- 52
Alessandro Magnasco, called il Lissandrino, and Antonio Francesco Peruzzini Ancona c.1646 - 1724 Milan Genoa 1667 - 1749
Description
- Alessandro Magnasco, called il Lissandrino
- The Temptation of St. Anthony
- oil on canvas, oval
Provenance
Thence by descent.
Literature
M. Pospisil, Magnasco, Florence 1944, p. LXXXVI, no. 186, reproduced plate 186 (rectangular);
B. Geiger, Magnasco, Bergamo 1949, p. 144, reproduced in colour plate 311 (rectangular);
R. Roli, Alessandro Magnasco, Milan 1964, reproduced plate IX (oval, according to Muti & De Sarno Prignano);
L. Muti & D. De Sarno Prignano, Alessandro Magnasco, Faenza 1994, p. 269, cat. no. 403, reproduced p. 420, fig. 212 (oval, as location unknown) and p. 259, cat. no. 341, reproduced p. 421, fig. 213 (rectangular).
Catalogue Note
The characteristic vigour of Magnasco's painting technique led to him being extremely successful in his own day, though his artistic personality was largely ignored during the second half of the 18th and the entire 19th Century. It was not until Benno Geiger's "rediscovery" of the artist in the early 20th Century that Magnasco resumed his rightful place in the history of North Italian landscape painting. Alessandro was born in Genoa, the son of the painter Stefano Magnasco, and he probably travelled to Milan as a young man in 1681-82. There he worked as a figure-painter (figurista) for a number of landscapists, collaborating with the architectural-painter Clemente Spera and the landscape-painter Antonio Francesco Peruzzini, as attested to by the biographer Carlo Giuseppe Ratti (1737-1795). It was not until the 1720s that Magnasco painted his own landscape settings for his figures. From 1703 to 1709 Magnasco was in Florence, working alongside Peruzzini at the Medici court for Ferdinando de' Medici. When Magnasco returned to Milan in 1709 it is likely that his collaboration with Peruzzini continued for some time, though Peruzzini, who was Magnasco's senior by twenty years, probably did not remain active right up until his death in 1724.

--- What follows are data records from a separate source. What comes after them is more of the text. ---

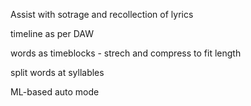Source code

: Assist with sotrage and recollection of lyrics

timeline as per DAW

words as timeblocks - strech and compress to fit length

split words at syllables

ML-based auto mode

This canvas is a fine example of the collaboration between Magnasco and Peruzzini and is likely to date from the first decade of the 18th Century, when they were both active in Florence. Though few biographical details relating to Peruzzini are known, we know that he worked alongside Sebastiano Ricci and indeed a number of works testify to this collaboration: see, for example, Peruzzini and Ricci's painting of The Temptation of St. Anthony, itself greatly influenced by Magnasco's paintings (private collection; see C. Geddo, in Alessandro Magnasco 1667-1749, exh. cat., Milan, Palazzo Reale, 21 March - 7 July 1996, pp. 334-5, cat. no. 114, reproduced in colour). The most fruitful collaboration of all, however, would be that with Magnasco; the latter's figures working in perfect harmony with the nervous energy of Peruzzini's landscapes.
Muti and De Sarno Prignano catalogued this picture as two separate works (see Literature below) due to the painting's current oval format. It is likely that the painting was made up to a rectangle at some point in the past, returning to its original oval format after 1949, and that the painting in its two forms, known to Muti and De Sarno Prignano only from photographs, were subsequently confused: this hypothesis has recently been confirmed by Dottssa. Fausta Franchini Guelfi, to whom we are grateful (private communication). The Literature listed below is distinguished by a description in brackets of whether the painting was published in its oval or rectangular form.